Froome attacked about two-thirds of the way up the mammoth 13-mile Ventoux, and his acceleration was too much for two-time former champion Contador. The Spaniard dropped back and finished about 1 minute, 40 seconds behind.
Colombian Nairo Quintana was second, 29 seconds behind as tens of thousands of people crammed the roadside on Bastille Day France's National Day.
The win means Froome effectively made up the time he lost on Friday's sprint stage, when Contador caught him with a surprise attack. He leads Dutchman Bauke Mollema by 4 minutes, 14 seconds and Contador by 4:25.
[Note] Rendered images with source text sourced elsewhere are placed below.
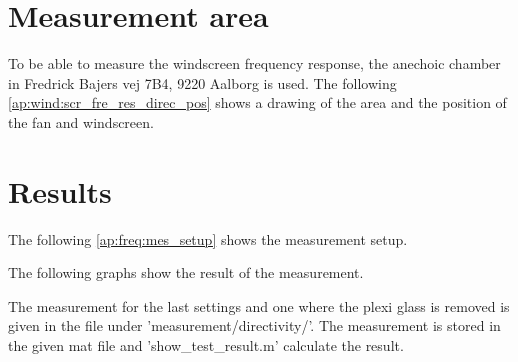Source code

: \section*{Measurement area}
To be able to measure the windscreen frequency response, the anechoic chamber in Fredrick Bajers vej 7B4, 9220 Aalborg is used. The following \autoref{ap:wind:scr_fre_res_direc_pos} shows a drawing of the area and the position of the fan and windscreen.


\section*{Results}

The following \autoref{ap:freq:mes_setup} shows the measurement setup.


The following graphs show the result of the measurement. 





 
 
The measurement for the last settings and one where the plexi glass is removed is given in the file under 'measurement/directivity/'. The measurement is stored in the given mat file and 'show_test_result.m' calculate the result.



 
 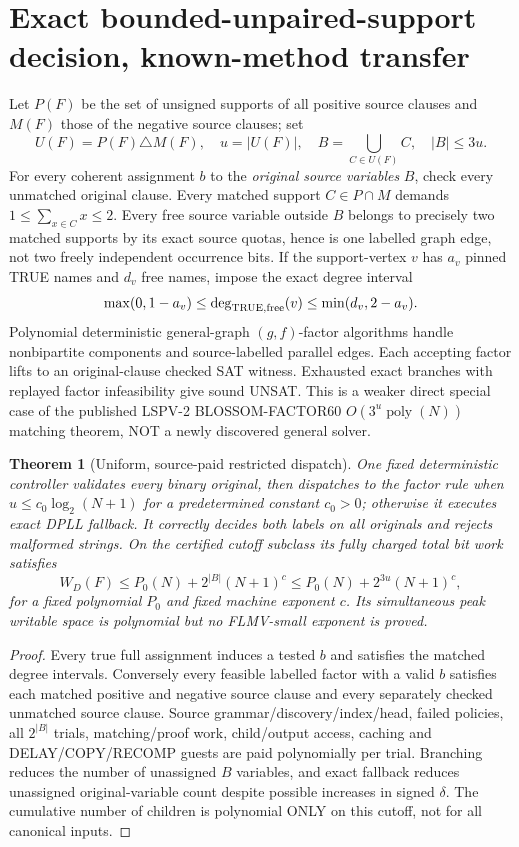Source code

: \documentclass[11pt]{article}
\newtheorem{theorem}{Theorem}
\begin{document}
\section{Exact bounded-unpaired-support decision, known-method transfer}
Let $P(F)$ be the set of unsigned supports of all positive source clauses and $M(F)$ those of the negative source clauses; set
\[
U(F)=P(F)\triangle M(F),\quad u=|U(F)|,\quad B=\bigcup_{C\in U(F)} C,\quad |B|\le3u.
\]
For every coherent assignment $b$ to the \emph{original source variables} $B$, check every unmatched original clause. Every matched support $C\in P\cap M$ demands $1\le\sum_{x\in C}x\le2$. Every free source variable outside $B$ belongs to precisely two matched supports by its exact source quotas, hence is one labelled graph edge, not two freely independent occurrence bits. If the support-vertex $v$ has $a_v$ pinned TRUE names and $d_v$ free names, impose the exact degree interval
\[
\max(0,1-a_v)\le\deg_{\rm TRUE,free}(v)\le\min(d_v,2-a_v).
\]
Polynomial deterministic general-graph $(g,f)$-factor algorithms handle nonbipartite components and source-labelled parallel edges. Each accepting factor lifts to an original-clause checked SAT witness. Exhausted exact branches with replayed factor infeasibility give sound UNSAT. This is a weaker direct special case of the published LSPV-2 BLOSSOM-FACTOR60 $O(3^u\operatorname{poly}(N))$ matching theorem, NOT a newly discovered general solver.
\begin{theorem}[Uniform, source-paid restricted dispatch]
One fixed deterministic controller validates every binary original, then dispatches to the factor rule when $u\le c_0\log_2(N+1)$ for a predetermined constant $c_0>0$; otherwise it executes exact DPLL fallback. It correctly decides both labels on all originals and rejects malformed strings. On the certified cutoff subclass its fully charged total bit work satisfies
\[
W_D(F)\le P_0(N)+2^{|B|}(N+1)^c\le P_0(N)+2^{3u}(N+1)^c,
\]
for a fixed polynomial $P_0$ and fixed machine exponent $c$. Its simultaneous peak writable space is polynomial but no FLMV-small exponent is proved.
\end{theorem}
\begin{proof}
Every true full assignment induces a tested $b$ and satisfies the matched degree intervals. Conversely every feasible labelled factor with a valid $b$ satisfies each matched positive and negative source clause and every separately checked unmatched source clause. Source grammar/discovery/index/head, failed policies, all $2^{|B|}$ trials, matching/proof work, child/output access, caching and DELAY/COPY/RECOMP guests are paid polynomially per trial. Branching reduces the number of unassigned $B$ variables, and exact fallback reduces unassigned original-variable count despite possible increases in signed $\delta$. The cumulative number of children is polynomial ONLY on this cutoff, not for all canonical inputs.
\end{proof}
\end{document}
The longest stage of the race took riders over 151 miles from Givors in the winemaking Rhone Valley and ended in the Provence region.
Ventoux is one of the most famed climbs in the Tour's 110-year history. Britain's Tom Simpson collapsed and died on it during the 1967 Tour.
Froome raised his right arm in the air when he crossed the line for his second stage win of the race after winning a mountain stage in the Pyrenees on Stage 8 with a similarly decimating attack.
"It was incredible today, incredible. This is the biggest victory of my career," Froome said. "I didn't imagine this, this climb is so historical. It means so much to this race, especially being the 100th edition. I really can't believe this."
A nine-man breakaway group, including sprint champion Peter Sagan and French veteran Sylvain Chavanel, led early in the race. Sagan picked up more valuable points in his quest to win the green jersey for the second straight year, extending his already massive lead over Brit Mark Cavendish, the 2011 Tour sprint champion.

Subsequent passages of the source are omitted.